WHAT IS NEEDED - Among the entries below, find the line with "## III 基准与评估" and the line with "Proper naming convention". Return exactly those lines and every line between them, but no pictures.

PROVIDED RECORDS -
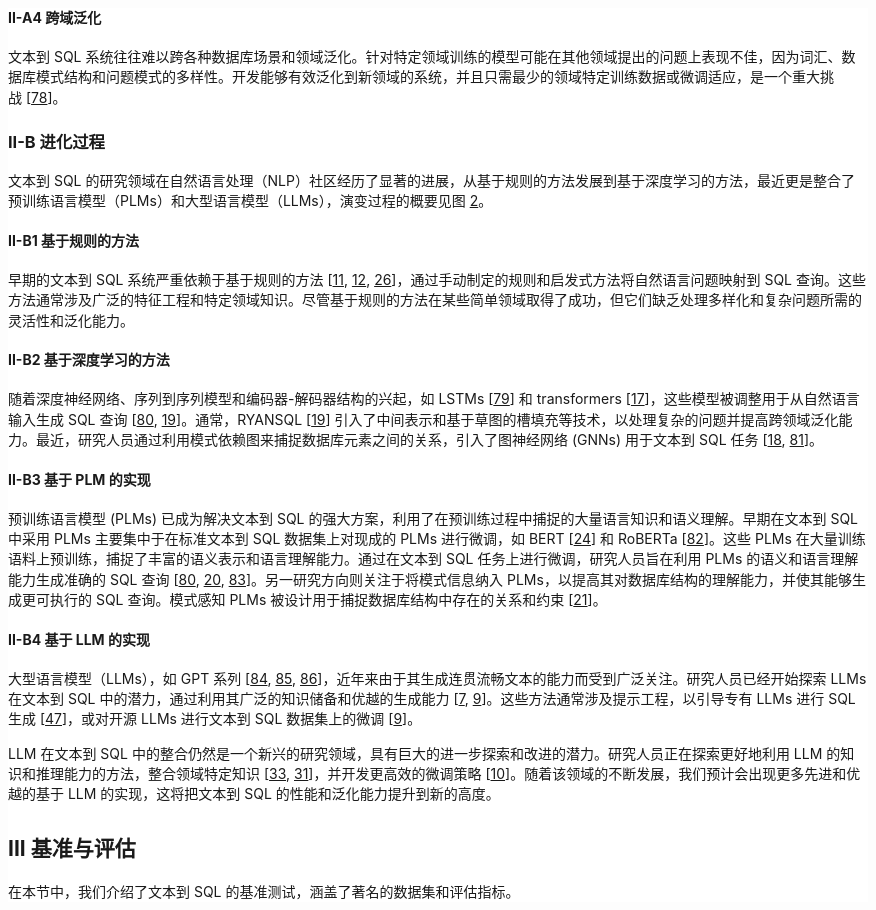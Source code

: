 #### II-A4 跨域泛化

文本到 SQL 系统往往难以跨各种数据库场景和领域泛化。针对特定领域训练的模型可能在其他领域提出的问题上表现不佳，因为词汇、数据库模式结构和问题模式的多样性。开发能够有效泛化到新领域的系统，并且只需最少的领域特定训练数据或微调适应，是一个重大挑战 [[78](https://arxiv.org/html/2406.08426v3#bib.bib78)]。

### II-B 进化过程

文本到 SQL 的研究领域在自然语言处理（NLP）社区经历了显著的进展，从基于规则的方法发展到基于深度学习的方法，最近更是整合了预训练语言模型（PLMs）和大型语言模型（LLMs），演变过程的概要见图 [2](https://arxiv.org/html/2406.08426v3#S1.F2 "Figure 2 ‣ I Introduction ‣ Next-Generation Database Interfaces: A Survey of LLM-based Text-to-SQL")。

#### II-B1 基于规则的方法

早期的文本到 SQL 系统严重依赖于基于规则的方法 [[11](https://arxiv.org/html/2406.08426v3#bib.bib11), [12](https://arxiv.org/html/2406.08426v3#bib.bib12), [26](https://arxiv.org/html/2406.08426v3#bib.bib26)]，通过手动制定的规则和启发式方法将自然语言问题映射到 SQL 查询。这些方法通常涉及广泛的特征工程和特定领域知识。尽管基于规则的方法在某些简单领域取得了成功，但它们缺乏处理多样化和复杂问题所需的灵活性和泛化能力。

#### II-B2 基于深度学习的方法

随着深度神经网络、序列到序列模型和编码器-解码器结构的兴起，如 LSTMs [[79](https://arxiv.org/html/2406.08426v3#bib.bib79)] 和 transformers [[17](https://arxiv.org/html/2406.08426v3#bib.bib17)]，这些模型被调整用于从自然语言输入生成 SQL 查询 [[80](https://arxiv.org/html/2406.08426v3#bib.bib80), [19](https://arxiv.org/html/2406.08426v3#bib.bib19)]。通常，RYANSQL [[19](https://arxiv.org/html/2406.08426v3#bib.bib19)] 引入了中间表示和基于草图的槽填充等技术，以处理复杂的问题并提高跨领域泛化能力。最近，研究人员通过利用模式依赖图来捕捉数据库元素之间的关系，引入了图神经网络 (GNNs) 用于文本到 SQL 任务 [[18](https://arxiv.org/html/2406.08426v3#bib.bib18), [81](https://arxiv.org/html/2406.08426v3#bib.bib81)]。

#### II-B3 基于 PLM 的实现

预训练语言模型 (PLMs) 已成为解决文本到 SQL 的强大方案，利用了在预训练过程中捕捉的大量语言知识和语义理解。早期在文本到 SQL 中采用 PLMs 主要集中于在标准文本到 SQL 数据集上对现成的 PLMs 进行微调，如 BERT [[24](https://arxiv.org/html/2406.08426v3#bib.bib24)] 和 RoBERTa [[82](https://arxiv.org/html/2406.08426v3#bib.bib82)]。这些 PLMs 在大量训练语料上预训练，捕捉了丰富的语义表示和语言理解能力。通过在文本到 SQL 任务上进行微调，研究人员旨在利用 PLMs 的语义和语言理解能力生成准确的 SQL 查询 [[80](https://arxiv.org/html/2406.08426v3#bib.bib80), [20](https://arxiv.org/html/2406.08426v3#bib.bib20), [83](https://arxiv.org/html/2406.08426v3#bib.bib83)]。另一研究方向则关注于将模式信息纳入 PLMs，以提高其对数据库结构的理解能力，并使其能够生成更可执行的 SQL 查询。模式感知 PLMs 被设计用于捕捉数据库结构中存在的关系和约束 [[21](https://arxiv.org/html/2406.08426v3#bib.bib21)]。

#### II-B4 基于 LLM 的实现

大型语言模型（LLMs），如 GPT 系列 [[84](https://arxiv.org/html/2406.08426v3#bib.bib84), [85](https://arxiv.org/html/2406.08426v3#bib.bib85), [86](https://arxiv.org/html/2406.08426v3#bib.bib86)]，近年来由于其生成连贯流畅文本的能力而受到广泛关注。研究人员已经开始探索 LLMs 在文本到 SQL 中的潜力，通过利用其广泛的知识储备和优越的生成能力 [[7](https://arxiv.org/html/2406.08426v3#bib.bib7), [9](https://arxiv.org/html/2406.08426v3#bib.bib9)]。这些方法通常涉及提示工程，以引导专有 LLMs 进行 SQL 生成 [[47](https://arxiv.org/html/2406.08426v3#bib.bib47)]，或对开源 LLMs 进行文本到 SQL 数据集上的微调 [[9](https://arxiv.org/html/2406.08426v3#bib.bib9)]。

LLM 在文本到 SQL 中的整合仍然是一个新兴的研究领域，具有巨大的进一步探索和改进的潜力。研究人员正在探索更好地利用 LLM 的知识和推理能力的方法，整合领域特定知识 [[33](https://arxiv.org/html/2406.08426v3#bib.bib33), [31](https://arxiv.org/html/2406.08426v3#bib.bib31)]，并开发更高效的微调策略 [[10](https://arxiv.org/html/2406.08426v3#bib.bib10)]。随着该领域的不断发展，我们预计会出现更多先进和优越的基于 LLM 的实现，这将把文本到 SQL 的性能和泛化能力提升到新的高度。

## III 基准与评估

在本节中，我们介绍了文本到 SQL 的基准测试，涵盖了著名的数据集和评估指标。
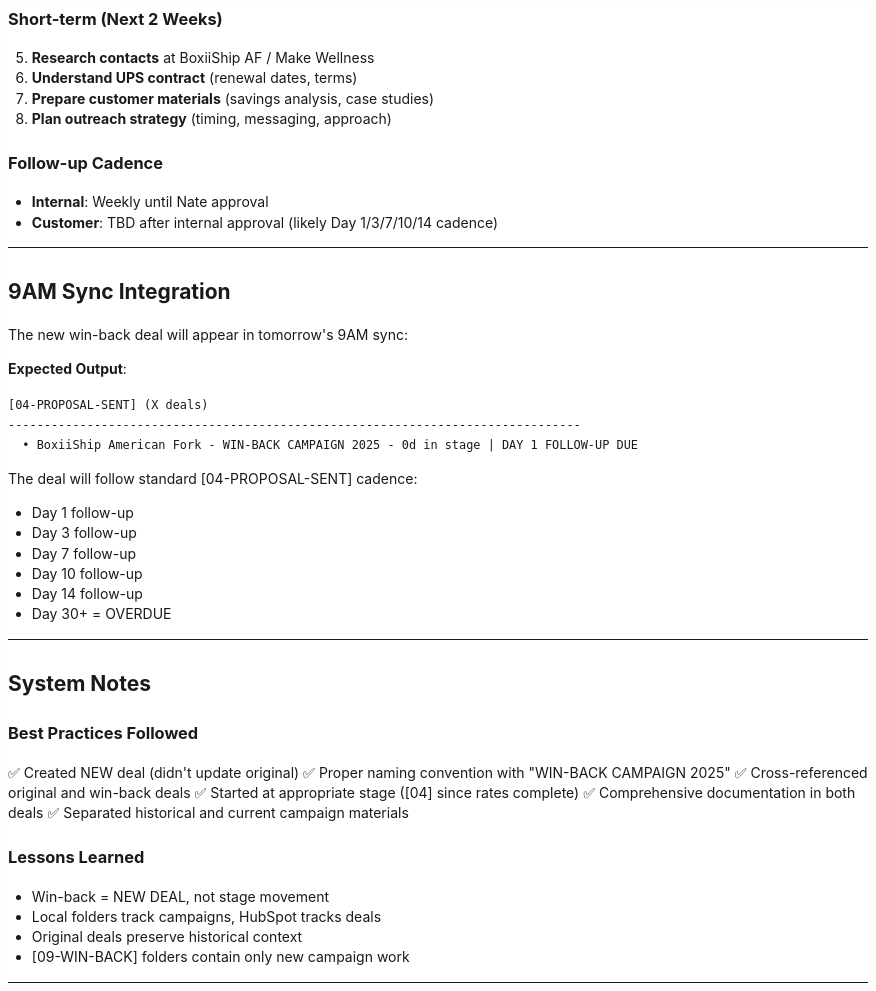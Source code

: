 ### Short-term (Next 2 Weeks)
5. **Research contacts** at BoxiiShip AF / Make Wellness
6. **Understand UPS contract** (renewal dates, terms)
7. **Prepare customer materials** (savings analysis, case studies)
8. **Plan outreach strategy** (timing, messaging, approach)

### Follow-up Cadence
- **Internal**: Weekly until Nate approval
- **Customer**: TBD after internal approval (likely Day 1/3/7/10/14 cadence)

---

## 9AM Sync Integration

The new win-back deal will appear in tomorrow's 9AM sync:

**Expected Output**:
```
[04-PROPOSAL-SENT] (X deals)
--------------------------------------------------------------------------------
  • BoxiiShip American Fork - WIN-BACK CAMPAIGN 2025 - 0d in stage | DAY 1 FOLLOW-UP DUE
```

The deal will follow standard [04-PROPOSAL-SENT] cadence:
- Day 1 follow-up
- Day 3 follow-up
- Day 7 follow-up
- Day 10 follow-up
- Day 14 follow-up
- Day 30+ = OVERDUE

---

## System Notes

### Best Practices Followed
✅ Created NEW deal (didn't update original)
✅ Proper naming convention with "WIN-BACK CAMPAIGN 2025"
✅ Cross-referenced original and win-back deals
✅ Started at appropriate stage ([04] since rates complete)
✅ Comprehensive documentation in both deals
✅ Separated historical and current campaign materials

### Lessons Learned
- Win-back = NEW DEAL, not stage movement
- Local folders track campaigns, HubSpot tracks deals
- Original deals preserve historical context
- [09-WIN-BACK] folders contain only new campaign work

---
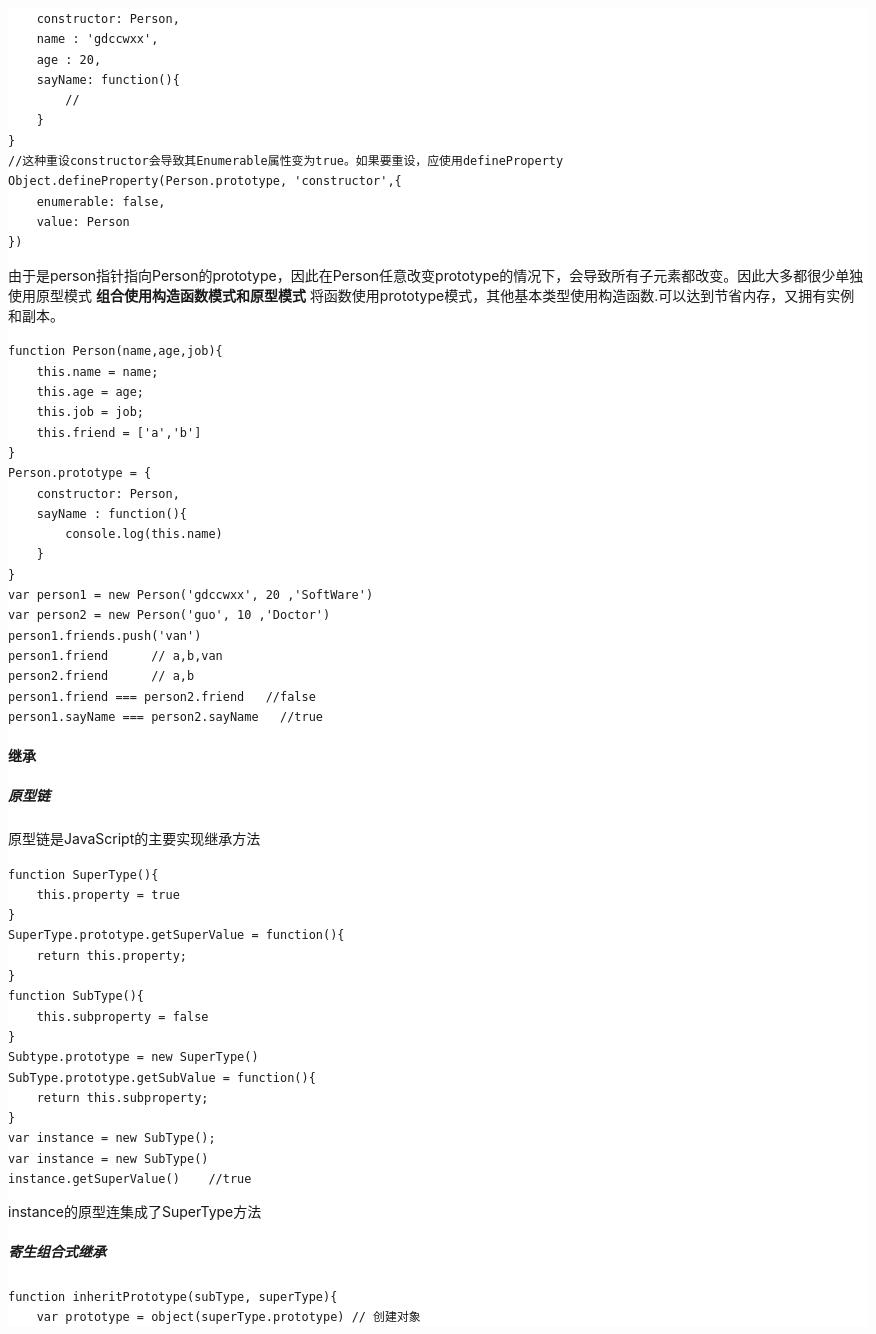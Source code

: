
 ```
    constructor: Person,
    name : 'gdccwxx',
    age : 20,
    sayName: function(){
        //
    }
}
//这种重设constructor会导致其Enumerable属性变为true。如果要重设，应使用defineProperty
Object.defineProperty(Person.prototype, 'constructor',{
    enumerable: false,
    value: Person
})
```
由于是person指针指向Person的prototype，因此在Person任意改变prototype的情况下，会导致所有子元素都改变。因此大多都很少单独使用原型模式
**组合使用构造函数模式和原型模式**
将函数使用prototype模式，其他基本类型使用构造函数.可以达到节省内存，又拥有实例和副本。
```
function Person(name,age,job){
    this.name = name;
    this.age = age;
    this.job = job;
    this.friend = ['a','b']
}
Person.prototype = {
    constructor: Person,
    sayName : function(){
        console.log(this.name)
    }
}
var person1 = new Person('gdccwxx', 20 ,'SoftWare')
var person2 = new Person('guo', 10 ,'Doctor')
person1.friends.push('van')
person1.friend      // a,b,van
person2.friend      // a,b
person1.friend === person2.friend   //false
person1.sayName === person2.sayName   //true
```
#### 继承
##### 原型链
原型链是JavaScript的主要实现继承方法
```
function SuperType(){
    this.property = true
}
SuperType.prototype.getSuperValue = function(){
    return this.property;
}
function SubType(){
    this.subproperty = false
}
Subtype.prototype = new SuperType()
SubType.prototype.getSubValue = function(){
    return this.subproperty;
}
var instance = new SubType();
var instance = new SubType()
instance.getSuperValue()    //true
```
instance的原型连集成了SuperType方法
##### 寄生组合式继承
```
function inheritPrototype(subType, superType){
    var prototype = object(superType.prototype) // 创建对象
```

SOLUTION TO THE PROBLEM -
## III 基准与评估

在本节中，我们介绍了文本到 SQL 的基准测试，涵盖了著名的数据集和评估指标。
Source code

: ### Short-term (Next 2 Weeks)
5. **Research contacts** at BoxiiShip AF / Make Wellness
6. **Understand UPS contract** (renewal dates, terms)
7. **Prepare customer materials** (savings analysis, case studies)
8. **Plan outreach strategy** (timing, messaging, approach)

### Follow-up Cadence
- **Internal**: Weekly until Nate approval
- **Customer**: TBD after internal approval (likely Day 1/3/7/10/14 cadence)

---

## 9AM Sync Integration

The new win-back deal will appear in tomorrow's 9AM sync:

**Expected Output**:
```
[04-PROPOSAL-SENT] (X deals)
--------------------------------------------------------------------------------
  • BoxiiShip American Fork - WIN-BACK CAMPAIGN 2025 - 0d in stage | DAY 1 FOLLOW-UP DUE
```

The deal will follow standard [04-PROPOSAL-SENT] cadence:
- Day 1 follow-up
- Day 3 follow-up
- Day 7 follow-up
- Day 10 follow-up
- Day 14 follow-up
- Day 30+ = OVERDUE

---

## System Notes

### Best Practices Followed
✅ Created NEW deal (didn't update original)
✅ Proper naming convention with "WIN-BACK CAMPAIGN 2025"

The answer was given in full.